4.3 Function Principle Explanation

1. Feature Frequency and AUC: In this function, features that appear with high frequency indicate their presence in multiple optimal feature sets. Each optimal feature set is determined by calculating its Area Under the Receiver Operating Characteristic (ROC) Curve (AUC), which is a common measure for evaluating classifier performance. During each iteration of the loop, an optimal feature set with the highest average AUC value is selected. Features from this set are then added to a rank list, known as ‘ranklist,’ and when necessary, also to a set named ‘rankset’.
2. High-Frequency Features and Performance: Because features in each set are chosen based on their contribution to classifier performance, high-frequency features are likely to perform well. In other words, if a feature appears in multiple optimal feature sets, it may have a significant impact on the performance of the classifier.
3. Note on Low-Frequency Features: However, it’s important to note that a low frequency of a feature does not necessarily mean it is unimportant. The importance of a feature may depend on how it combines with other features. Additionally, the outcome of feature selection may be influenced by the characteristics of the dataset and random factors. Therefore, the frequency provided by this function should only be used as a reference and is not an absolute indicator of feature performance.
4. Further Evaluation Methods: If you wish to explore feature performance more deeply, you may need to employ other methods for assessing feature importance. This could include model-based importance metrics or statistical tests to evaluate the relationship between features and the target variable.

4.4 Usage Workflow

• FName is a list of feature names sorted based on their AUC (Area Under the Curve) values.
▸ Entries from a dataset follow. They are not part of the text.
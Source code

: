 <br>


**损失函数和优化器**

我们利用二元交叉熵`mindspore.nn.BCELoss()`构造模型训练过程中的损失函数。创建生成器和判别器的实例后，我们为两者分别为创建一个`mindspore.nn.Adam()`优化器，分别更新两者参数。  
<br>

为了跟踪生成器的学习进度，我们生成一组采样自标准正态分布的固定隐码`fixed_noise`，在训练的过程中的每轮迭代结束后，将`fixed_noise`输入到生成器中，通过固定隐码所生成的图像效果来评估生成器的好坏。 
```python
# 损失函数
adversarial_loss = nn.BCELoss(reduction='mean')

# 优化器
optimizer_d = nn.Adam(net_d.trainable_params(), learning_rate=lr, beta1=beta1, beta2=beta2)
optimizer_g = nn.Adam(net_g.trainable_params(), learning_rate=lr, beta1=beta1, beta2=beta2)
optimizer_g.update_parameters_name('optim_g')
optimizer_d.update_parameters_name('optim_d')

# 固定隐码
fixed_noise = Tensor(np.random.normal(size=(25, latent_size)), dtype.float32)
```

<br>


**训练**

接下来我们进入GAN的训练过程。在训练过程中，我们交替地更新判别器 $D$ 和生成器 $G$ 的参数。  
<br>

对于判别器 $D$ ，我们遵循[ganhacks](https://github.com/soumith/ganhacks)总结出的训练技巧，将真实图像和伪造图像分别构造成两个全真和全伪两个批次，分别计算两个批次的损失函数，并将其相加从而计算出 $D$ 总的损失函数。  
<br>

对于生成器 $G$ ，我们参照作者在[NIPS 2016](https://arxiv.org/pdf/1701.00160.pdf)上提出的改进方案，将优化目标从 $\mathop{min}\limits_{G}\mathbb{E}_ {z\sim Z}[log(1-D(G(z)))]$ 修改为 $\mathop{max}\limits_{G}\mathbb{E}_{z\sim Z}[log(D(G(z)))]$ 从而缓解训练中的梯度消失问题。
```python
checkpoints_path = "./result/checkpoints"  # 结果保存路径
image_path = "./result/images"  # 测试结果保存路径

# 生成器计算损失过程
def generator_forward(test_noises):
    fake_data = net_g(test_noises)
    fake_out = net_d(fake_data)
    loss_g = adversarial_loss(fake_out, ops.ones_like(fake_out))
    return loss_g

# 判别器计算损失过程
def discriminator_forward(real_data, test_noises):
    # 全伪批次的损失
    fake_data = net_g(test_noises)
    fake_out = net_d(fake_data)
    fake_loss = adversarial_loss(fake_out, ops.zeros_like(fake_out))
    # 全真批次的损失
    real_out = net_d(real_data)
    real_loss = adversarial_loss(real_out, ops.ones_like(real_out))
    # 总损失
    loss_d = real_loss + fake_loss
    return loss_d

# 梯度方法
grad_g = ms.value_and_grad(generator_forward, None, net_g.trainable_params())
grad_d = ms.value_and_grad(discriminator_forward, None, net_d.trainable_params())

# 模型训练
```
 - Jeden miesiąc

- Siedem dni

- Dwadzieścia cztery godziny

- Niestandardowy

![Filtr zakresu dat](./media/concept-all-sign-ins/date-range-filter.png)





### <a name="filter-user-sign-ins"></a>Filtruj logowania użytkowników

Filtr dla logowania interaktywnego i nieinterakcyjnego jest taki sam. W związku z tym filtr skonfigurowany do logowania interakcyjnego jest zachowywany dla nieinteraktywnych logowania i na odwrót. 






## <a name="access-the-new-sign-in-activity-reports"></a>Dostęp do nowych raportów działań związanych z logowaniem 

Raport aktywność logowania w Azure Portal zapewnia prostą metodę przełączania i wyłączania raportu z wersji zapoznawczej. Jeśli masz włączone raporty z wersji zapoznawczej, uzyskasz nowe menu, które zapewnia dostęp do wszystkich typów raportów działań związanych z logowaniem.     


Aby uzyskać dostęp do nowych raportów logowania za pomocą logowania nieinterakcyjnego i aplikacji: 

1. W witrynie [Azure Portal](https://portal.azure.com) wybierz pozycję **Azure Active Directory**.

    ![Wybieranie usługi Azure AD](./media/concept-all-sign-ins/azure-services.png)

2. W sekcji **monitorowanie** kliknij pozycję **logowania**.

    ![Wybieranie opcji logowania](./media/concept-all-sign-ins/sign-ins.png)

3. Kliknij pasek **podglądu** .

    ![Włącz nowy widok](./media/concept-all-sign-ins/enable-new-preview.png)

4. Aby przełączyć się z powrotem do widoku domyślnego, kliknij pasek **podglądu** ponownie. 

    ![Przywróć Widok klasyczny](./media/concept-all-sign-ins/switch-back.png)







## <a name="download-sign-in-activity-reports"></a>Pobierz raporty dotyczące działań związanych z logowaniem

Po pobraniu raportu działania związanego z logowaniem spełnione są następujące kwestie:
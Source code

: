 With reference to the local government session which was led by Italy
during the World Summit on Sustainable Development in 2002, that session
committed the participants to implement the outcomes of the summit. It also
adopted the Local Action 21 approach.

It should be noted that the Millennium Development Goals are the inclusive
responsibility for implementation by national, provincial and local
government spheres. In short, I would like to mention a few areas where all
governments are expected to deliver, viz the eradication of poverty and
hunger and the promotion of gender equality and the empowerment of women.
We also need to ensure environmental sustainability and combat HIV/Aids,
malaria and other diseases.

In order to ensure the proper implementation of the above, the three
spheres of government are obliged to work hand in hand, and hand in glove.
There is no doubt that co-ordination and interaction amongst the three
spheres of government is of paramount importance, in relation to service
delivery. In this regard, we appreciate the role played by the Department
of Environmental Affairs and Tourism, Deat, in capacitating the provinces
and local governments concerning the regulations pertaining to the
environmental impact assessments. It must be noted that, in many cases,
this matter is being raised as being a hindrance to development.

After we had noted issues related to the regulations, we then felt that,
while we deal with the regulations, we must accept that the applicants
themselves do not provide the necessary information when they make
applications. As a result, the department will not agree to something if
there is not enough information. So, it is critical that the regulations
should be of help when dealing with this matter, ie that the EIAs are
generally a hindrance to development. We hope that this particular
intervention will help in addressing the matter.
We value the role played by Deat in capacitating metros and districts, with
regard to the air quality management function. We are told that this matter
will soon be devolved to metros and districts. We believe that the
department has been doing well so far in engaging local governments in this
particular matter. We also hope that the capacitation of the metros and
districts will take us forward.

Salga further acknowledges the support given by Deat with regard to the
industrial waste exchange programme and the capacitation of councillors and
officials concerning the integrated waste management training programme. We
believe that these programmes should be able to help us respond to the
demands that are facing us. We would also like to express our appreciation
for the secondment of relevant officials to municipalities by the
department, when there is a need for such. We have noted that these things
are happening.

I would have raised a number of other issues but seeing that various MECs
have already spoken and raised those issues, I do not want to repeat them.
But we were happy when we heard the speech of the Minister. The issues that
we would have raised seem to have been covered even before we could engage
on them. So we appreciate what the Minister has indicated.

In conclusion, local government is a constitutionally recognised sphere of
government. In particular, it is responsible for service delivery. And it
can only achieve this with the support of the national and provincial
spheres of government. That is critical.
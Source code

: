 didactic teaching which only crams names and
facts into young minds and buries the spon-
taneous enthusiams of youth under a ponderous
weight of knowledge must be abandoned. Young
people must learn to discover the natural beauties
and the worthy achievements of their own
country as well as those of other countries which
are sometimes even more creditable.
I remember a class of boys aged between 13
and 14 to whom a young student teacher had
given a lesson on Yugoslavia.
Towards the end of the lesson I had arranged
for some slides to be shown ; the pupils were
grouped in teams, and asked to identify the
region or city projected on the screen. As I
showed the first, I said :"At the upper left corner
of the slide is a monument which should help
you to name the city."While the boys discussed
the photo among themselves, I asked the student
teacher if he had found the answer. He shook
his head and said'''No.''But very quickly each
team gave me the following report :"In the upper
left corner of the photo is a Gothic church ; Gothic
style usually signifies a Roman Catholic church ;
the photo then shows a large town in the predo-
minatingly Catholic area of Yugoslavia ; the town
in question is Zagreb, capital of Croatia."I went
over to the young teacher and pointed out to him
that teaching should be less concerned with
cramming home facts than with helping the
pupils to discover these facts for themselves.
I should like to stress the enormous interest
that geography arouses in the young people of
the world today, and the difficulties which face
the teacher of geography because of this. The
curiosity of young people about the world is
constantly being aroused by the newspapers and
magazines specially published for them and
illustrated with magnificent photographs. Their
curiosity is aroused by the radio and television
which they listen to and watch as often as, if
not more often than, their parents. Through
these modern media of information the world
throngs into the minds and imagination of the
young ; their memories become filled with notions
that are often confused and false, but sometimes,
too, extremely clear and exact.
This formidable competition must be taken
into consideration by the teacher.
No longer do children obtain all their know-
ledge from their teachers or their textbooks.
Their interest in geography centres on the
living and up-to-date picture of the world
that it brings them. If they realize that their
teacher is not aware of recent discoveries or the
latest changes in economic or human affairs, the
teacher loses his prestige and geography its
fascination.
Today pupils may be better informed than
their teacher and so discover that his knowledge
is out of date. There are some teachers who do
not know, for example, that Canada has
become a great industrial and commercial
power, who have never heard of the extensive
In this sorting method, the primary consideration is the AUC value, followed by the feature name. All features included in FName have an AUC value greater than 0.5.
• fr is the result of another sorting method. In this method, the primary consideration is the “combined” AUC of the features, followed by their individual AUC values. This means that some features, despite having lower individual AUC values, may produce a higher combined AUC when paired with other features. Therefore, their position in the fr list may be higher than in the FName list.
• The code for fr employs a more complex logic to select and combine features to optimize their combined AUC values. In this process, features are not solely selected and sorted based on their individual AUC values; the effect of their combination with other features is also considered. Consequently, the sorting logic for fr (or rankset) differs from that of FName.
• Please note: While the code takes into account both individual AUC values and combined AUC values, the sorting of the fr list (i.e., rankset) initially starts based on individual AUC values. This is because at the beginning of each external loop iteration, the first element of fs is the next feature sorted by its individual AUC value. The list is then further optimized by evaluating the combination effects with other features.

4.5 Usage of MACFCmain (Significant correlation)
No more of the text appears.